Location
- 2217 West Glendale Avenue Phoenix, Arizona 85021 United States 33°32′16″N 112°06′24″W﻿ / ﻿33.537676°N 112.106665°W

Information
- School type: Public high school
- Motto: Purple Pride - Excellence - Strength - Commitment
- Established: 1955; 71 years ago
- School district: Glendale Union High School District
- Superintendent: Matt Belden
- CEEB code: 030320
- Principal: Jarred Maddox
- Teaching staff: 69.80 (FTE)
- Grades: 9-12
- Enrollment: 1,702 (2023-2024)
- Student to teacher ratio: 24.38
- Colors: Purple and white
- Mascot: Rams
- Rival: Sunnyslope High School
- Newspaper: Rampage
- Yearbook: Panorama
- Feeder schools: Palo Verde Middle School, Royal Palm Middle School, Maryland School, Orangewood School
- Website: Washington High School

= Washington High School (Arizona) =

Public high school in Phoenix, Arizona

Washington High School (commonly Washington or WHS) is a public high school in Phoenix, Arizona, United States. It serves students from grades 9-12. Washington is a part of the Glendale Union High School District, and opened in 1955 with its first graduating class in 1956.

== History ==
Washington was designed by the local architecture firm Edward L. Varney Associates. The construction contract to build the school was awarded to D. O. Norton & Son Construction Co. of Phoenix.

==Academics==
Washington High School offers multiple Advanced Placement classes, these include Physics, Biology, Calculus AB and BC, English Literature, French, Japanese Language and Culture, Spanish, Studio Art, US Government, US History, Photography, World History and more. It has received the 'Excelling' label by the Arizona Board of Education every year for the past 3 years.

==After school clubs==
WHS's Interact club is one of the largest and most active Interact clubs in the world. The club does community service activities at least twice a week. It is sponsored by the Sun City Rotary club.

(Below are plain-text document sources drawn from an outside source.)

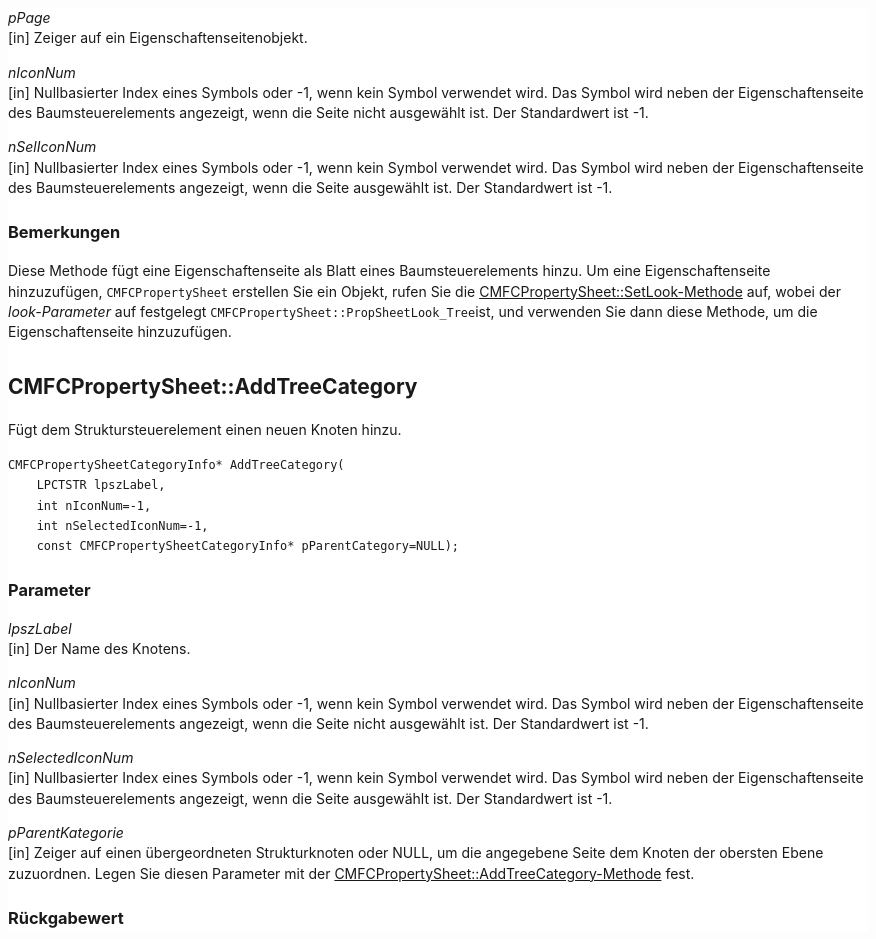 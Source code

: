 *pPage*<br/>
[in] Zeiger auf ein Eigenschaftenseitenobjekt.

*nIconNum*<br/>
[in] Nullbasierter Index eines Symbols oder -1, wenn kein Symbol verwendet wird. Das Symbol wird neben der Eigenschaftenseite des Baumsteuerelements angezeigt, wenn die Seite nicht ausgewählt ist. Der Standardwert ist -1.

*nSelIconNum*<br/>
[in] Nullbasierter Index eines Symbols oder -1, wenn kein Symbol verwendet wird. Das Symbol wird neben der Eigenschaftenseite des Baumsteuerelements angezeigt, wenn die Seite ausgewählt ist. Der Standardwert ist -1.

### <a name="remarks"></a>Bemerkungen

Diese Methode fügt eine Eigenschaftenseite als Blatt eines Baumsteuerelements hinzu. Um eine Eigenschaftenseite hinzuzufügen, `CMFCPropertySheet` erstellen Sie ein Objekt, rufen Sie die [CMFCPropertySheet::SetLook-Methode](#setlook) auf, wobei der *look-Parameter* auf festgelegt `CMFCPropertySheet::PropSheetLook_Tree`ist, und verwenden Sie dann diese Methode, um die Eigenschaftenseite hinzuzufügen.

## <a name="cmfcpropertysheetaddtreecategory"></a><a name="addtreecategory"></a>CMFCPropertySheet::AddTreeCategory

Fügt dem Struktursteuerelement einen neuen Knoten hinzu.

```
CMFCPropertySheetCategoryInfo* AddTreeCategory(
    LPCTSTR lpszLabel,
    int nIconNum=-1,
    int nSelectedIconNum=-1,
    const CMFCPropertySheetCategoryInfo* pParentCategory=NULL);
```

### <a name="parameters"></a>Parameter

*lpszLabel*<br/>
[in] Der Name des Knotens.

*nIconNum*<br/>
[in] Nullbasierter Index eines Symbols oder -1, wenn kein Symbol verwendet wird. Das Symbol wird neben der Eigenschaftenseite des Baumsteuerelements angezeigt, wenn die Seite nicht ausgewählt ist. Der Standardwert ist -1.

*nSelectedIconNum*<br/>
[in] Nullbasierter Index eines Symbols oder -1, wenn kein Symbol verwendet wird. Das Symbol wird neben der Eigenschaftenseite des Baumsteuerelements angezeigt, wenn die Seite ausgewählt ist. Der Standardwert ist -1.

*pParentKategorie*<br/>
[in] Zeiger auf einen übergeordneten Strukturknoten oder NULL, um die angegebene Seite dem Knoten der obersten Ebene zuzuordnen. Legen Sie diesen Parameter mit der [CMFCPropertySheet::AddTreeCategory-Methode](#addtreecategory) fest.

### <a name="return-value"></a>Rückgabewert
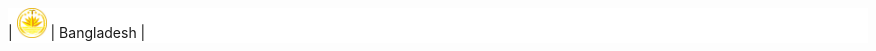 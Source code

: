 | <img src="https://raw.githubusercontent.com/dreamyguy/flags/master/asia/Coat_of_arms_of_Bangladesh.svg?sanitize=true" alt="Bangladesh" height="30px"> | Bangladesh |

==Notable alumni and staff==
- 1967 graduate Charlie Hickcox won three 1968 Olympic Gold medals in swimming.
- 1973 graduate Karl Pagel played in the MLB for the Chicago Cubs and the Cleveland Indians.
- 1978 graduate Mike Pagel was an All-State quarterback in football. He went on to play the same position at Arizona State University and ultimately in the National Football League. He played for four teams in his 12 NFL seasons.
- 1992 graduate Dr. David Gortler is a former Yale University professor of pharmacology who was appointed by the White House to serve on the Senior Executive Leadership Team at the FDA, with the title "Senior Advisor to The FDA Commissioner."
- 1994 graduate Chester Bennington was an American singer and songwriter best known as the frontman for the rock band Linkin Park.